• What you are asked to do:
Each line of the listing that includes the string "used" is to be identified and copied.

============

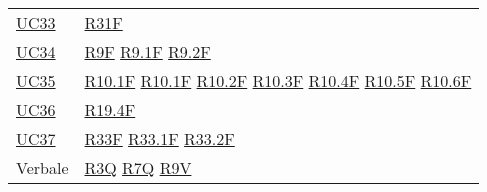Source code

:\begin{center}
\begin{longtable}[!h]{m{50px} m{50px}}
        \hyperref[sec:UC33]{UC33}         & \hyperref[tab:RequisitiFunzionali]{R31F}    \\

        \hyperref[sec:UC34]{UC34}         & \hyperref[tab:RequisitiFunzionali]{R9F}
        \newline \hyperref[tab:RequisitiFunzionali]{R9.1F}
        \newline \hyperref[tab:RequisitiFunzionali]{R9.2F}                              \\

        \hyperref[sec:UC35]{UC35}         & \hyperref[tab:RequisitiFunzionali]{R10.1F}
        \newline \hyperref[tab:RequisitiFunzionali]{R10.1F}
        \newline \hyperref[tab:RequisitiFunzionali]{R10.2F}
        \newline \hyperref[tab:RequisitiFunzionali]{R10.3F}
        \newline \hyperref[tab:RequisitiFunzionali]{R10.4F}
        \newline \hyperref[tab:RequisitiFunzionali]{R10.5F}
        \newline \hyperref[tab:RequisitiFunzionali]{R10.6F}                             \\

        \hyperref[sec:UC36]{UC36}         & \hyperref[tab:RequisitiFunzionali]{R19.4F}  \\
        \hyperref[sec:UC37]{UC37}         & \hyperref[tab:RequisitiFunzionali]{R33F}
        \newline      \hyperref[tab:RequisitiFunzionali]{R33.1F}
        \newline \hyperref[tab:RequisitiFunzionali]{R33.2F}                             \\

        Verbale                           & \hyperref[tab:RequisitiQualita]{R3Q}
        \newline \hyperref[tab:RequisitiQualita]{R7Q}
        \newline \hyperref[tab:RequisitiQualita]{R9V}                                   \\
    \end{longtable}
\end{center}
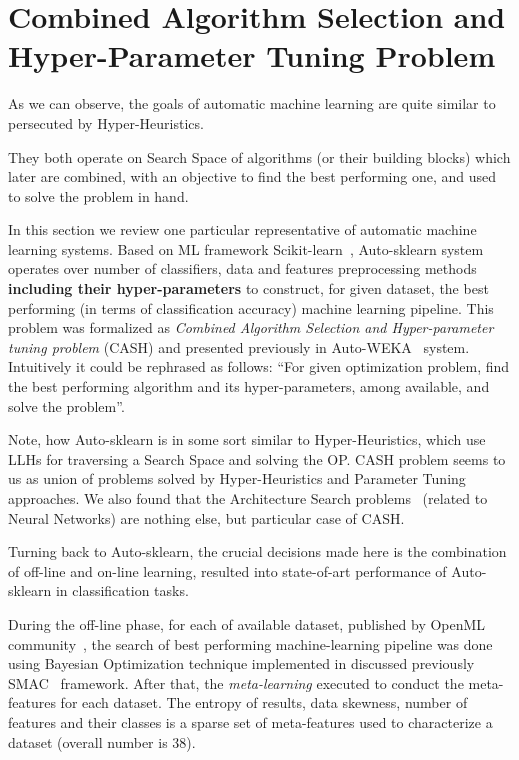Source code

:\section{Combined Algorithm Selection and Hyper-Parameter Tuning Problem}\label{bg: section cash}
As we can observe, the goals of automatic machine learning are quite similar to persecuted by Hyper-Heuristics.

They both operate on Search Space of algorithms (or their building blocks) which later are combined, with an objective to find the best performing one, and used to solve the problem in hand. 

In this section we review one particular representative of automatic machine learning systems.
Based on ML framework Scikit-learn~\cite{scikit-learn}, Auto-sklearn system~\cite{feurer2015efficient} operates over number of classifiers, data and features preprocessing methods \textbf{including their hyper-parameters} to construct, for given dataset, the best performing (in terms of classification accuracy) machine learning pipeline.
This problem was formalized as \textit{Combined Algorithm Selection and Hyper-parameter tuning problem} (CASH) and presented previously in Auto-WEKA~\cite{thornton2013auto} system. Intuitively it could be rephrased as follows: ``For given optimization problem, find the best performing algorithm and its hyper-parameters, among available, and solve the problem''. 

Note, how Auto-sklearn is in some sort similar to Hyper-Heuristics, which use LLHs for traversing a Search Space and solving the OP. 
CASH problem seems to us as union of problems solved by Hyper-Heuristics and Parameter Tuning approaches. We also found that the Architecture Search problems~\cite{elsken2018neural} (related to Neural Networks) are nothing else, but particular case of CASH.


Turning back to Auto-sklearn, the crucial decisions made here is the combination of off-line and on-line learning, resulted into state-of-art performance of Auto-sklearn in classification tasks.

During the off-line phase, for each of available dataset, published by OpenML community~\cite{OpenMLPython2019}, the search of best performing machine-learning pipeline was done using Bayesian Optimization technique implemented in discussed previously SMAC~\cite{hutter2011sequential} framework.
After that, the \textit{meta-learning} executed to conduct the meta-features for each dataset. The entropy of results, data skewness, number of features and their classes is a sparse set of meta-features used to characterize a dataset (overall number is 38).

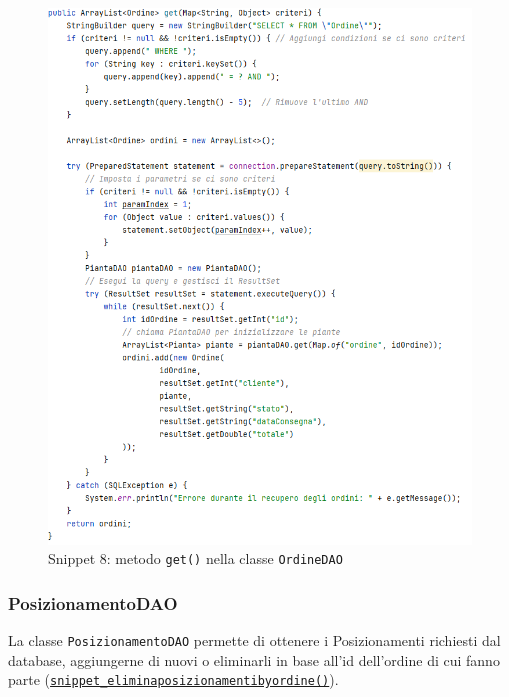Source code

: \documentclass{article}
\newcommand{\code}[1]{\texttt{#1}}
\begin{document}
\begin{figure}[H]
    \centering
    \includegraphics[scale=0.5]{resources/images/Snippets/snippet_OrdineDAOget.png}
    \captionsetup{labelformat=empty,labelsep=none}
    \caption{Snippet 8: metodo \code{get()} nella classe \code{OrdineDAO}}
    \label{fig:snippet_OrdineDAOget}
\end{figure}

\newpage

\subsubsection{PosizionamentoDAO}
La classe \code{PosizionamentoDAO} permette di ottenere i Posizionamenti richiesti dal database, aggiungerne di nuovi o eliminarli in base all'id dell'ordine di cui fanno parte (\hyperref[fig:snippet_eliminaposizionamentibyordine]{\code{snippet\_eliminaposizionamentibyordine()}}).
\end{document}
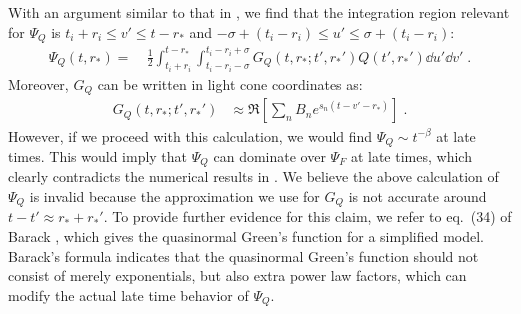 \label{sec:Psi_Q_details}
With an argument similar to that in , we find that the integration region relevant for $\Psi_Q$ is $t_i + r_i \leq v' \leq t - r_*$ and $-\sigma + (t_i-r_i) \leq u' \leq \sigma + (t_i-r_i)$:
\begin{align}
  \label{eq:Psi_Q_integral_u_v}
  \Psi_Q(t,r_*)
  = & \  \frac12 \int_{t_i+r_i}^{t-r_*} \int_{t_i-r_i-\sigma}^{t_i-r_i+\sigma} G_Q(t,r_*; t', r_*') Q(t',r_*') \dd{u'} \dd{v'} \;.
\end{align}
Moreover, $G_Q$ can be written in light cone coordinates as:
\begin{align}
  G_Q(t,r_*;t',r_*') &\approx \Re \left[ \sum_n B_n e^{s_n (t-v'-r_*)} \right] \;.
\end{align}
However, if we proceed with this calculation, we would find $\Psi_Q \sim t^{-\beta}$ at late times.
This would imply that $\Psi_Q$ can dominate over $\Psi_F$ at late times, which clearly contradicts the numerical results in .
We believe the above calculation of $\Psi_Q$ is invalid because the approximation we use for $G_Q$ is not accurate around $t - t' \approx r_* + r_*'$.
To provide further evidence for this claim, we refer to eq.~(34) of Barack \cite{Barack:1998bw}, which gives the quasinormal Green's function for a simplified model.
Barack's formula indicates that the quasinormal Green's function should not consist of merely exponentials, but also extra power law factors, which can modify the actual late time behavior of $\Psi_Q$.




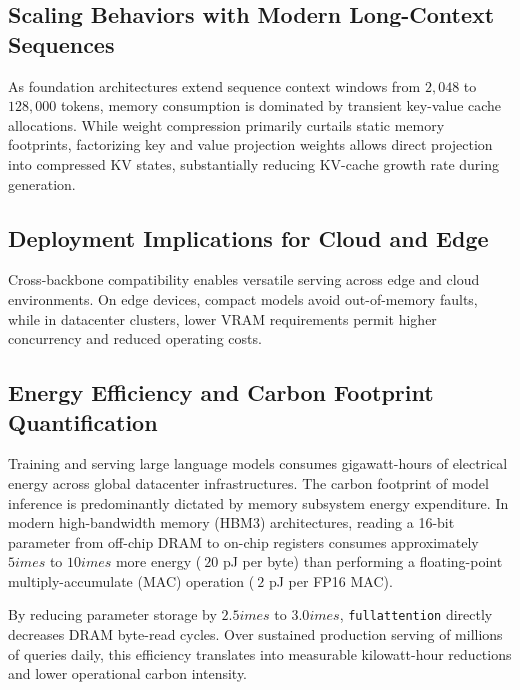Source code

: \subsection{Scaling Behaviors with Modern Long-Context Sequences}
As foundation architectures extend sequence context windows from $2{,}048$ to $128{,}000$ tokens, memory consumption is dominated by transient key-value cache allocations. While weight compression primarily curtails static memory footprints, factorizing key and value projection weights allows direct projection into compressed KV states, substantially reducing KV-cache growth rate during generation.

\subsection{Deployment Implications for Cloud and Edge}
Cross-backbone compatibility enables versatile serving across edge and cloud environments. On edge devices, compact models avoid out-of-memory faults, while in datacenter clusters, lower VRAM requirements permit higher concurrency and reduced operating costs.

\subsection{Energy Efficiency and Carbon Footprint Quantification}
Training and serving large language models consumes gigawatt-hours of electrical energy across global datacenter infrastructures. The carbon footprint of model inference is predominantly dictated by memory subsystem energy expenditure. In modern high-bandwidth memory (HBM3) architectures, reading a 16-bit parameter from off-chip DRAM to on-chip registers consumes approximately $5	imes$ to $10	imes$ more energy ($~20$ pJ per byte) than performing a floating-point multiply-accumulate (MAC) operation ($~2$ pJ per FP16 MAC).

By reducing parameter storage by $2.5	imes$ to $3.0	imes$, \texttt{fullattention} directly decreases DRAM byte-read cycles. Over sustained production serving of millions of queries daily, this efficiency translates into measurable kilowatt-hour reductions and lower operational carbon intensity.
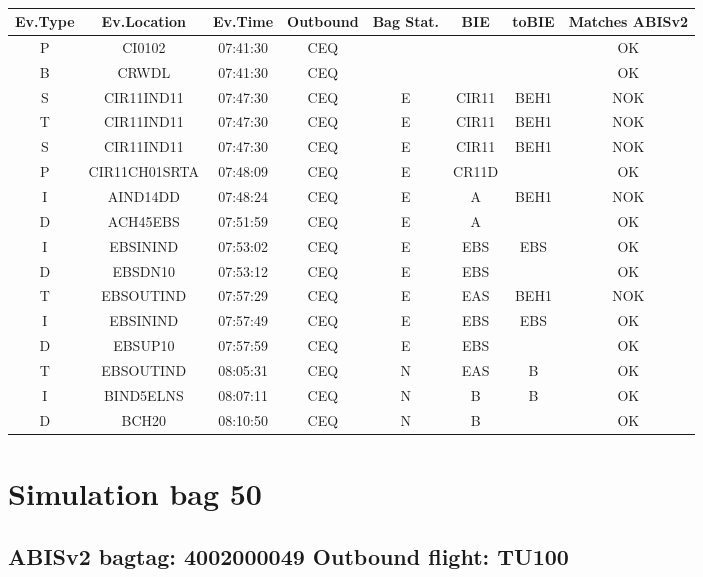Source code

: \documentclass{report}
\begin{document}
\paragraph{}
\begin{longtable}{cccccccc}    \toprule
\rowcolor{white!50}
\textbf{Ev.Type} & \textbf{Ev.Location} & \textbf{Ev.Time} & \textbf{Outbound} & \textbf{Bag Stat.} & \textbf{BIE} & \textbf{toBIE} & \textbf{Matches ABISv2} \\\midrule
P & CI0102 & 07:41:30  & CEQ &  &  &  & OK\\
B & CRWDL & 07:41:30  & CEQ &  &  &  & OK\\
S & CIR11IND11 & 07:47:30  & CEQ & E & CIR11 & BEH1 & NOK\\
T & CIR11IND11 & 07:47:30  & CEQ & E & CIR11 & BEH1 & NOK\\
S & CIR11IND11 & 07:47:30  & CEQ & E & CIR11 & BEH1 & NOK\\
P & CIR11CH01SRTA & 07:48:09  & CEQ & E & CR11D &  & OK\\
I & AIND14DD & 07:48:24  & CEQ & E & A & BEH1 & NOK\\
D & ACH45EBS & 07:51:59  & CEQ & E & A &  & OK\\
I & EBSININD & 07:53:02  & CEQ & E & EBS & EBS & OK\\
D & EBSDN10 & 07:53:12  & CEQ & E & EBS &  & OK\\
T & EBSOUTIND & 07:57:29  & CEQ & E & EAS & BEH1 & NOK\\
I & EBSININD & 07:57:49  & CEQ & E & EBS & EBS & OK\\
D & EBSUP10 & 07:57:59  & CEQ & E & EBS &  & OK\\
T & EBSOUTIND & 08:05:31  & CEQ & N & EAS & B & OK\\
I & BIND5ELNS & 08:07:11  & CEQ & N & B & B & OK\\
D & BCH20 & 08:10:50  & CEQ & N & B &  & OK\\
\bottomrule
\end{longtable}
\pagebreak
\section*{Simulation bag 50}
\subsection*{ABISv2 bagtag: 4002000049 Outbound flight: TU100}
\end{document}
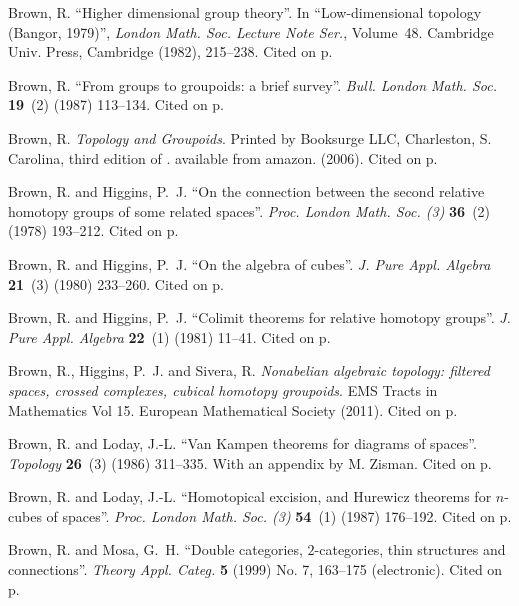 \documentclass{elsarticle}
\begin{document}
\begin{thebibliography}{MLW50}
Brown, R.
\newblock \enquote{Higher dimensional group theory}.
\newblock In \enquote{Low-dimensional topology (Bangor, 1979)}, \emph{London
  Math. Soc. Lecture Note Ser.}, Volume~48. Cambridge Univ. Press, Cambridge
  (1982), 215--238. Cited on p.

Brown, R.
\newblock \enquote{From groups to groupoids: a brief survey}.
\newblock \emph{Bull. London Math. Soc.} \textbf{19}~(2) (1987) 113--134.  Cited on p.

Brown, R.
\newblock \emph{Topology and {G}roupoids}.
\newblock Printed by Booksurge LLC, Charleston, S. Carolina, third edition of
\cite{Brown-elements}. available from amazon.   (2006).  Cited on p.

Brown, R. and Higgins, P.~J.
\newblock \enquote{On the connection between the second relative homotopy
  groups of some related spaces}.
\newblock \emph{Proc. London Math. Soc. (3)} \textbf{36}~(2) (1978) 193--212.  Cited on p.

Brown, R. and Higgins, P.~J.
\newblock \enquote{On the algebra of cubes}.
\newblock \emph{J. Pure Appl. Algebra} \textbf{21}~(3) (1980) 233--260.  Cited on p.

Brown, R. and Higgins, P.~J.
\newblock \enquote{Colimit theorems for relative homotopy groups}.
\newblock \emph{J. Pure Appl. Algebra} \textbf{22}~(1) (1981) 11--41. Cited on p.

Brown, R., Higgins, P.~J. and Sivera, R.
\newblock \emph{Nonabelian algebraic topology: filtered spaces, crossed
  complexes, cubical homotopy groupoids}.
\newblock EMS Tracts in Mathematics Vol 15. European Mathematical Society
  (2011).  Cited on p.

Brown, R. and Loday, J.-L.
\newblock \enquote{Van {K}ampen theorems for diagrams of spaces}.
\newblock \emph{Topology} \textbf{26}~(3) (1986) 311--335.
\newblock With an appendix by M. Zisman.  Cited on p.

Brown, R. and Loday, J.-L.
\newblock \enquote{Homotopical excision, and {H}urewicz theorems for
  {$n$}-cubes of spaces}.
\newblock \emph{Proc. London Math. Soc. (3)} \textbf{54}~(1) (1987) 176--192.  Cited on p.

Brown, R. and Mosa, G.~H.
\newblock \enquote{Double categories, {$2$}-categories, thin structures and
  connections}.
\newblock \emph{Theory Appl. Categ.} \textbf{5} (1999) No. 7, 163--175
  (electronic).  Cited on p.


\end{thebibliography}
\end{document}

============

• Result of this exercise:
They both operate on Search Space of algorithms (or their building blocks) which later are combined, with an objective to find the best performing one, and used to solve the problem in hand. 
After that, the \textit{meta-learning} executed to conduct the meta-features for each dataset. The entropy of results, data skewness, number of features and their classes is a sparse set of meta-features used to characterize a dataset (overall number is 38).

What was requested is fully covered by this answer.